The latest twist in the Towson Royal Farms saga arrived at the County Council Monday with all the trappings of a classic Baltimore County development dispute — throngs of protesting constituents, accusations of deep pocketed developers buying county officials, debates about the tradition of councilmanic courtesy and intimations that the county executive was encroaching on the council’s authority over land use.
And the matter was dispatched with all the usual Baltimore County efficiency. Council Chairman Tom Quirk — who represents Catonsville, not Towson — announced to the crowd that he had been in extensive talks over the weekend with the developer, Caves Valley Partners, Royal Farms and County Executive Kevin Kamenetz’s administration and that all sides are willing to renegotiate in hopes of a “win-win.” He moved to table a resolution to kill the development by Councilman David Marks — who actually does represent Towson — and noted that such a motion is not debatable under the council’s rules. From the time Council Secretary Thomas Peddicord read the number and title of the resolution until Mr. Quirk pronounced the motion to table passed 4-3 (with the Democrats voting in favor and the Republicans voting against), all of 1 minute and 31 seconds had elapsed.

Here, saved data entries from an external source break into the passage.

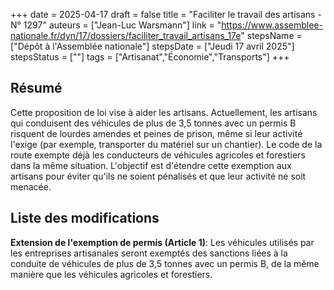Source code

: +++
date = 2025-04-17
draft = false
title = "Faciliter le travail des artisans - N° 1297"
auteurs = ["Jean-Luc Warsmann"]
link = "https://www.assemblee-nationale.fr/dyn/17/dossiers/faciliter_travail_artisans_17e"
stepsName = ["Dépôt à l'Assemblée nationale"]
stepsDate = ["Jeudi 17 avril 2025"]
stepsStatus = [""]
tags = ["Artisanat","Économie","Transports"]
+++

## Résumé

Cette proposition de loi vise à aider les artisans. Actuellement, les artisans qui conduisent des véhicules de plus de 3,5 tonnes avec un permis B risquent de lourdes amendes et peines de prison, même si leur activité l'exige (par exemple, transporter du matériel sur un chantier). Le code de la route exempte déjà les conducteurs de véhicules agricoles et forestiers dans la même situation. L'objectif est d'étendre cette exemption aux artisans pour éviter qu'ils ne soient pénalisés et que leur activité ne soit menacée.

## Liste des modifications

**Extension de l'exemption de permis (Article 1)**: Les véhicules utilisés par les entreprises artisanales seront exemptés des sanctions liées à la conduite de véhicules de plus de 3,5 tonnes avec un permis B, de la même manière que les véhicules agricoles et forestiers.
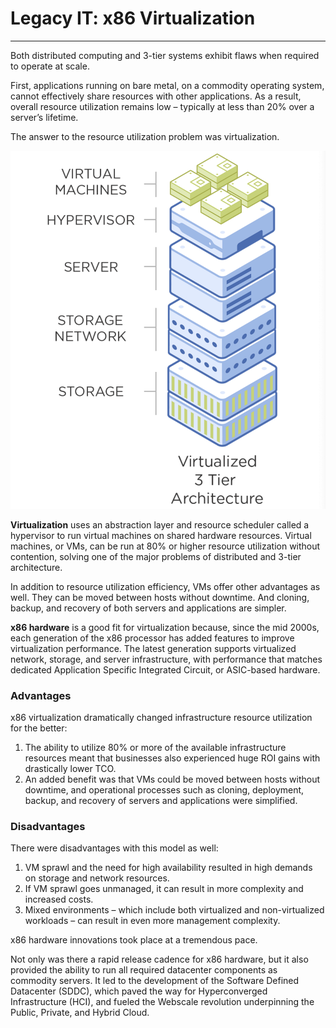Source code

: # Legacy IT: x86 Virtualization 
___

Both distributed computing and 3-tier systems exhibit flaws when required to operate at scale.

First, applications running on bare metal, on a commodity operating system, cannot effectively share resources with other applications. As a result, overall resource utilization remains low – typically at less than 20% over a server’s lifetime.

The answer to the resource utilization problem was virtualization.

![Virualized](images/v_3-tier.png)

**Virtualization** uses an abstraction layer and resource scheduler called a hypervisor to run virtual machines on shared hardware resources. Virtual machines, or VMs, can be run at 80% or higher resource utilization without contention, solving one of the major problems of distributed and 3-tier architecture.

In addition to resource utilization efficiency, VMs offer other advantages as well. They can be moved between hosts without downtime. And cloning, backup, and recovery of both servers and applications are simpler.

**x86 hardware** is a good fit for virtualization because, since the mid 2000s, each generation of the x86 processor has added features to improve virtualization performance. The latest generation supports virtualized network, storage, and server infrastructure, with performance that matches dedicated Application Specific Integrated Circuit, or ASIC-based hardware.

### Advantages
x86 virtualization dramatically changed infrastructure resource utilization for the better:

1. The ability to utilize 80% or more of the available infrastructure resources meant that businesses also experienced huge ROI gains with drastically lower TCO.
2. An added benefit was that VMs could be moved between hosts without downtime, and operational processes such as cloning, deployment, backup, and recovery of servers and applications were simplified.

### Disadvantages
There were disadvantages with this model as well:

1. VM sprawl and the need for high availability resulted in high demands on storage and network resources.
2. If VM sprawl goes unmanaged, it can result in more complexity and increased costs.
3. Mixed environments – which include both virtualized and non-virtualized workloads – can result in even more management complexity.

x86 hardware innovations took place at a tremendous pace.

Not only was there a rapid release cadence for x86 hardware, but it also provided the ability to run all required datacenter components as commodity servers. It led to the development of the Software Defined Datacenter (SDDC), which paved the way for Hyperconverged Infrastructure (HCI), and fueled the Webscale revolution underpinning the Public, Private, and Hybrid Cloud.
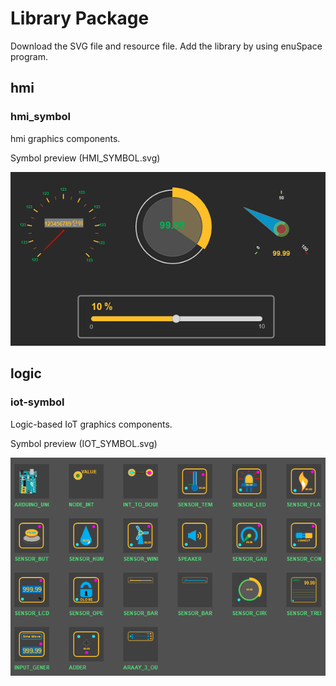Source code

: # Library Package
Download the SVG file and resource file. Add the library by using enuSpace program.

## hmi

### hmi_symbol

hmi graphics components.

Symbol preview (HMI_SYMBOL.svg)

![Alt text](image/hmi_symbol.png "hmi Symbol Preview")


## logic

### iot-symbol

Logic-based IoT graphics components.

Symbol preview (IOT_SYMBOL.svg)

![Alt text](image/iot_symbol_preview.png "IoT Symbol Preview")
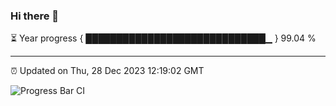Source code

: ### Hi there 👋

⏳ Year progress { █████████████████████████████▁ } 99.04 %

---

⏰ Updated on Thu, 28 Dec 2023 12:19:02 GMT

![Progress Bar CI](https://github.com/liununu/liununu/workflows/Progress%20Bar%20CI/badge.svg)

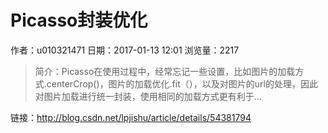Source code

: # Picasso封装优化
作者：u010321471
日期：2017-01-13 12:01
浏览量：2217
> 简介：Picasso在使用过程中，经常忘记一些设置，比如图片的加载方式.centerCrop()，图片的加载优化.fit（），以及对图片的url的处理，因此对图片加载进行统一封装，使用相同的加载方式更有利于...

 链接：http://blog.csdn.net/lpjishu/article/details/54381794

But this issue is far from over. Rather than delivering a win to Mr. Kamenetz, whose brainchild this deal was in the first place, his fellow Democrats have placed themselves, the executive and the developers in a bind to make whatever gets built on the corner of York and Bosley roads more palatable to the community. Mr. Quirk now owns this controversy, and in the process he’s eliminated any pretense that Mr. Kamenetz isn’t directly involved.

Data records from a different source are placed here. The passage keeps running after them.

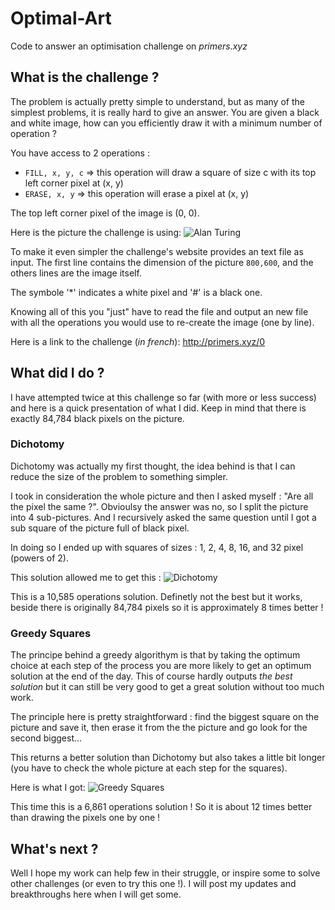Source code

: # Optimal-Art
Code to answer an optimisation challenge on _primers.xyz_

## What is the challenge ?

The problem is actually pretty simple to understand, but as many of the simplest problems, it is really hard to give an answer.
You are given a black and white image, how can you efficiently draw it with a minimum number of operation ?

You have access to 2 operations :
- `FILL, x, y, c` => this operation will draw a square of size c with its top left corner pixel at (x, y)
- `ERASE, x, y` => this operation will erase a pixel at (x, y)

The top left corner pixel of the image is (0, 0).

Here is the picture the challenge is using:
![Alan Turing](http://primers.xyz/problems/0/turing.bmp)

To make it even simpler the challenge's website provides an text file as input.
The first line contains the dimension of the picture `800,600`, and the others lines are the image itself.

The symbole '*' indicates a white pixel and '#' is a black one.

Knowing all of this you "just" have to read the file and output an new file with all the operations you would use 
to re-create the image (one by line).

Here is a link to the challenge (*in french*): http://primers.xyz/0

## What did I do ?

I have attempted twice at this challenge so far (with more or less success) and here is a quick presentation of what I did.
Keep in mind that there is exactly 84,784 black pixels on the picture.

### Dichotomy

Dichotomy was actually my first thought, the idea behind is that I can reduce the size of the problem to something simpler.

I took in consideration the whole picture and then I asked myself : "Are all the pixel the same ?".
Obvioulsy the answer was no, so I split the picture into 4 sub-pictures. And I recursively asked the same question until I got
a sub square of the picture full of black pixel.

In doing so I ended up with squares of sizes : 1, 2, 4, 8, 16, and 32 pixel (powers of 2).

This solution allowed me to get this :
![Dichotomy](http://primers.xyz/problems/0/img/343258991124717361524089387826.png)

This is a 10,585 operations solution. Definetly not the best but it works, beside there is originally 84,784 pixels 
so it is approximately 8 times better !

### Greedy Squares

The principe behind a greedy algorithym is that by taking the optimum choice at each step of the process you are more
likely to get an optimum solution at the end of the day.
This of course hardly outputs _the best solution_ but it can still be very good to get a great solution without too much work.

The principle here is pretty straightforward : find the biggest square on the picture and save it, 
then erase it from the the picture and go look for the second biggest...

This returns a better solution than Dichotomy but also takes a little bit longer (you have to check the whole picture at each step for the squares).

Here is what I got:
![Greedy Squares](http://primers.xyz/problems/0/img/5214209496802891525707146705.png)

This time this is a 6,861 operations solution ! So it is about 12 times better than drawing the pixels one by one !

## What's next ?

Well I hope my work can help few in their struggle, or inspire some to solve other challenges (or even to try this one !).
I will post my updates and breakthroughs here when I will get some.
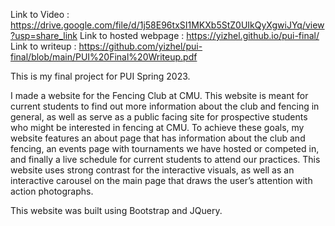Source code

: Link to Video : https://drive.google.com/file/d/1j58E96txSI1MKXb5StZ0UIkQyXgwiJYq/view?usp=share_link
Link to hosted webpage : https://yizhel.github.io/pui-final/
Link to writeup : https://github.com/yizhel/pui-final/blob/main/PUI%20Final%20Writeup.pdf

This is my final project for PUI Spring 2023.

I made a website for the Fencing Club at CMU. This website is meant for current students to find out more information about the club and fencing in general, as well as serve as a public facing site for prospective students who might be interested in fencing at CMU. To achieve these goals, my website features an about page that has information about the club and fencing, an events page with tournaments we have hosted or competed in, and finally a live schedule for current students to attend our practices. This website uses strong contrast for the interactive visuals, as well as an interactive carousel on the main page that draws the user’s attention with action photographs.

This website was built using Bootstrap and JQuery.

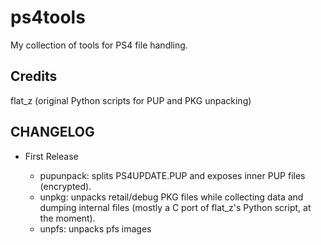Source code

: ps4tools
========

My collection of tools for PS4 file handling.

Credits
-------
flat_z (original Python scripts for PUP and PKG unpacking)

CHANGELOG
--------

* First Release

	- pupunpack: splits PS4UPDATE.PUP and exposes inner PUP files (encrypted).
	- unpkg: unpacks retail/debug PKG files while collecting data and dumping internal files (mostly a C port of flat_z's Python script, at the moment).
	- unpfs: unpacks pfs images
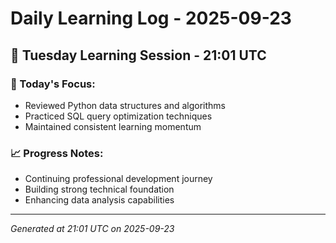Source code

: # Daily Learning Log - 2025-09-23

## 📅 Tuesday Learning Session - 21:01 UTC

### 🎯 Today's Focus:
- Reviewed Python data structures and algorithms
- Practiced SQL query optimization techniques
- Maintained consistent learning momentum

### 📈 Progress Notes:
- Continuing professional development journey
- Building strong technical foundation
- Enhancing data analysis capabilities

---
*Generated at 21:01 UTC on 2025-09-23*
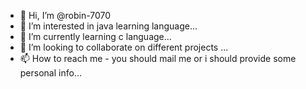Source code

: - 👋 Hi, I’m @robin-7070
- 👀 I’m interested in java learning language...
- 🌱 I’m currently learning c language...
- 💞️ I’m looking to collaborate on different projects ...
- 📫 How to reach me - you should mail me or i should provide some personal info...

<!---
robin-7070/robin-7070 is a ✨ special ✨ repository because its `README.md` (this file) appears on your GitHub profile.
You can click the Preview link to take a look at your changes.
--->
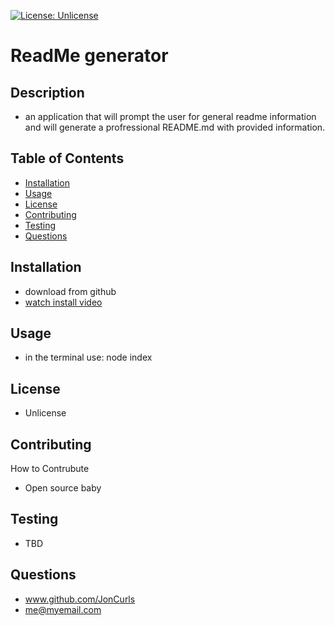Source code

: [![License: Unlicense](https://img.shields.io/badge/license-Unlicense-blue.svg)](http://unlicense.org/)

# **ReadMe generator**

## **Description**

- an application that will prompt the user for general readme information and will generate a profressional README.md with provided information.

## **Table of Contents**

- [Installation](#installation)
- [Usage](#usage)
- [License](#license)
- [Contributing](#contributing)
- [Testing](#testing)
- [Questions](#questions)

## **Installation**

- download from github
- [watch install video ](assets/readmeGen.mkv)

## **Usage**

- in the terminal use: node index

## **License**

- Unlicense

## **Contributing**

How to Contrubute

- Open source baby

## **Testing**

- TBD

## **Questions**

- www.github.com/JonCurls
- me@myemail.com
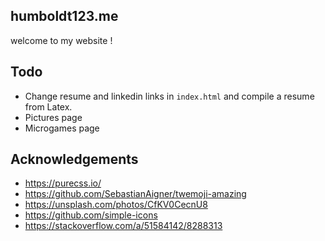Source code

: ## humboldt123.me

welcome to my website !

## Todo
- Change resume and linkedin links in `index.html` and compile a resume from Latex.
- Pictures page
- Microgames page

## Acknowledgements
- https://purecss.io/
- https://github.com/SebastianAigner/twemoji-amazing
- https://unsplash.com/photos/CfKV0CecnU8
- https://github.com/simple-icons
- https://stackoverflow.com/a/51584142/8288313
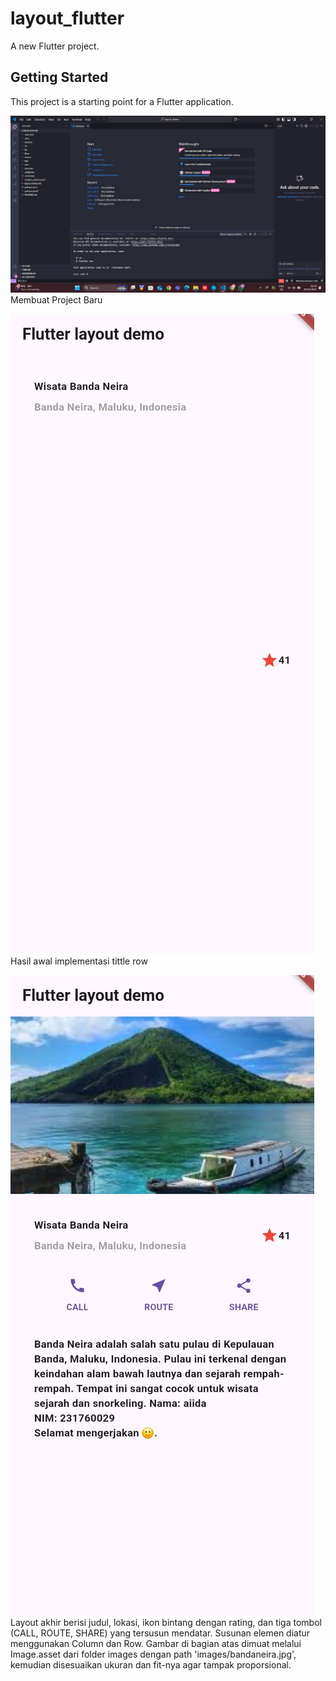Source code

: # layout_flutter

A new Flutter project.

## Getting Started

This project is a starting point for a Flutter application.

![Screenshot layout_fluttter](images/1.jpg)
Membuat Project Baru

![Screenshot layout_fluttter](images/2.jpg)
Hasil awal implementasi tittle row

![Screenshot layout_fluttter](images/3.jpg)
Layout akhir berisi judul, lokasi, ikon bintang dengan rating, dan tiga tombol (CALL, ROUTE, SHARE) yang tersusun mendatar. Susunan elemen diatur menggunakan Column dan Row. Gambar di bagian atas dimuat melalui Image.asset dari folder images dengan path 'images/bandaneira.jpg', kemudian disesuaikan ukuran dan fit-nya agar tampak proporsional.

Coming to a universally acceptable solution doesn’t look like it’s going to be easy. The bad blood this development has generated was clearly on display Monday night, and not just in the form of the boos and shout of “Sellouts! All of you!” that erupted from the audience after the vote. Caves Valley partner Steve Sibel took to the witness stand during the public comment period at the end of the meeting not to smooth things over but to accuse Mr. Marks of acting unfairly, displaying a lack of leadership and lying about his willingness to negotiate. “It’s a very fine fairy tale you’ve spun,” Mr. Sibel said to Councilman Marks.

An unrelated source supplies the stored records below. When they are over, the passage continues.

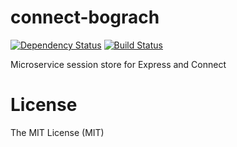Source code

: # connect-bograch

[![Dependency Status](https://david-dm.org/bograch/connect-bograch/status.svg?style=flat)](https://david-dm.org/bograch/connect-bograch)
[![Build Status](https://travis-ci.org/bograch/connect-bograch.svg?branch=master)](https://travis-ci.org/bograch/connect-bograch)


Microservice session store for Express and Connect


License
========

The MIT License (MIT)
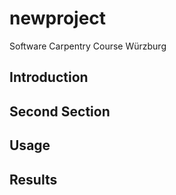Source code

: # newproject
Software Carpentry Course Würzburg

## Introduction

## Second Section

## Usage

## Results
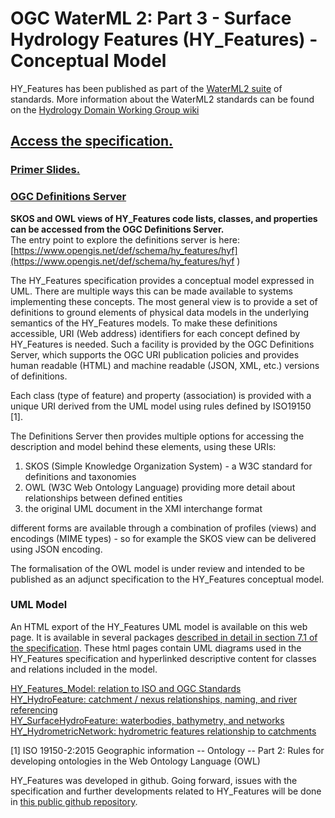 # OGC WaterML 2: Part 3 - Surface Hydrology Features (HY_Features) - Conceptual Model

HY\_Features has been published as part of the [WaterML2 suite](https://www.opengeospatial.org/standards/waterml) of standards. More information about the WaterML2 standards can be found on the [Hydrology Domain Working Group wiki](https://external.opengeospatial.org/twiki_public/HydrologyDWG/WebHome)  

## [Access the specification.](https://docs.opengeospatial.org/is/14-111r6/14-111r6.html)

### [Primer Slides.](https://opengeospatial.github.io/HY_Features/HY_Features_primer/HY_Features_Primer.html)  

### [OGC Definitions Server](https://www.opengis.net/def/schema/hy_features/hyf) 

**SKOS and OWL views of HY\_Features code lists, classes, and properties can be accessed from the OGC Definitions Server.**  
The entry point to explore the definitions server is here: [https://www.opengis.net/def/schema/hy_features/hyf](https://www.opengis.net/def/schema/hy_features/hyf )  

The HY\_Features specification provides a conceptual model expressed in UML. There are multiple ways this can be made available to systems implementing these concepts. The most general view is to provide a set of definitions to ground elements of physical data models in the underlying semantics of the HY\_Features models. To make these definitions accessible, URI (Web address) identifiers for each concept defined by HY\_Features is needed.  Such a facility is provided by the OGC Definitions Server, which supports the OGC URI publication policies and provides human readable (HTML) and machine readable (JSON, XML, etc.) versions of definitions.

Each class (type of feature) and property (association) is provided with a unique URI derived from the UML model using rules defined by ISO19150 [1].

The Definitions Server then provides multiple options for accessing the description and model behind these elements, using these URIs:
1) SKOS (Simple Knowledge Organization System) - a W3C standard for definitions and taxonomies
2) OWL (W3C Web Ontology Language) providing more detail about relationships between defined entities
3) the original UML document in the XMI interchange format

different forms are available through a combination of profiles (views) and encodings (MIME types) - so for example the SKOS view can be delivered using JSON encoding.

The formalisation of the OWL model is under review and intended to be published as an adjunct specification to the HY_Features conceptual model.

### UML Model

An HTML export of the HY\_Features UML model is available on this web page. It is available in several packages [described in detail in section 7.1 of the specification](https://docs.opengeospatial.org/is/14-111r6/14-111r6.html#_the_hy_features_conceptual_model). These html pages contain UML diagrams used in the HY\_Features specification and hyperlinked descriptive content for classes and relations included in the model.  

[HY\_Features_Model: relation to ISO and OGC Standards](https://opengeospatial.github.io/HY_Features/HTML_HYF/HY_Features_Model/)  
[HY\_HydroFeature: catchment / nexus relationships, naming, and river referencing](https://opengeospatial.github.io/HY_Features/HTML_HYF/HY_HydroFeature/)  
[HY\_SurfaceHydroFeature: waterbodies, bathymetry, and networks](https://opengeospatial.github.io/HY_Features/HTML_HYF/HY_SurfaceHydroFeature/)  
[HY\_HydrometricNetwork: hydrometric features relationship to catchments](https://opengeospatial.github.io/HY_Features/HTML_HYF/HY_HydrometricNetwork/)  

[1] ISO 19150-2:2015 Geographic information -- Ontology -- Part 2: Rules for developing ontologies in the Web Ontology Language (OWL)

HY_Features was developed in github. Going forward, issues with the specification and further developments related to HY_Features will be done in [this public github repository](https://github.com/opengeospatial/HY_Features).

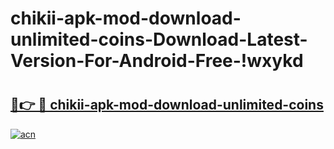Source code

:# chikii-apk-mod-download-unlimited-coins-Download-Latest-Version-For-Android-Free-!wxykd

# <h2><a href="https://nqt3ag.esa.edu.pl?title=chikii-apk-mod-download-unlimited-coins&ref=wxykd">🔗👉 🔴 chikii-apk-mod-download-unlimited-coins</a></h2>

[![acn](https://github.com/user-attachments/assets/0f9c940e-d8b0-45ae-aac7-cd30a18b3e1c)](https://nqt3ag.esa.edu.pl?title=chikii-apk-mod-download-unlimited-coins&ref=wxykd)

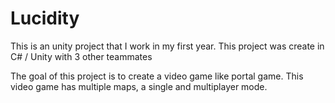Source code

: # Lucidity
This is an unity project that I work in my first year.
This project was create in C# / Unity with 3 other teammates

The goal of this project is to create a video game like portal game.
This video game has multiple maps, a single and multiplayer mode.
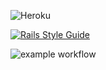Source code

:
![Heroku](https://pyheroku-badge.herokuapp.com/?app=beers-search&style=flat)

[![Rails Style Guide](https://img.shields.io/badge/code_style-rubocop-brightgreen.svg)](https://github.com/rubocop/rubocop-rails)


![example workflow](https://github.com/faraznaeem/beersearch/actions/workflows/rubyonrails.yml/badge.svg)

Mr. Marks, who originally supported this development, says it’s the Kamenetz administration that’s acting in bad faith. The resolution he sponsored to advance the planned unit development — which the council passed 7-0 last year in deference to his wishes — specifically called for the preservation of the mature trees on the site, but this spring, a work crew on contract with the county took out dozens of them. Under those circumstances, Mr. Marks asked, how can the community believe the county and developer will live up to any agreement?
It would behoove Mr. Kamenetz to find a way to convince them. Mr. Quirk may have made himself the face of the negotiations — and Mr. Sibel may have expressed his eagerness to work with the council chairman — but Mr. Kamenetz is the one with the most at stake. Though he has not yet announced whether he plans to run for governor, we expect his prospective primary opponents have now paused from splicing video of the infamous 2013 “my job to talk, your job to listen” incident at the Mays Chapel Elementary into their attack ads to take aim at this controversy, too. If he’s not convinced that this poses a real problem, Mr. Kamenetz may wish to consult with one of his predecessors, C.A. Dutch Ruppersberger, about how backlash against a local development plan can derail gubernatorial ambitions.
Mr. Kamenetz, Caves Valley and the other six members of the council have every right to accuse Mr. Marks of inconsistency. The backers of the project can certainly fairly question why it would be so terrible to have a gas station at an intersection that already boasts another gas station and a car dealership — and which is, for that matter, just down the street from the county jail. But there can be no dispute that the community’s opposition isn’t going away. If anything, it is intensifying. It’s in everyone’s interests to come to a meaningful compromise, but particularly in Mr. Kamenetz’s. He needs to make it happen.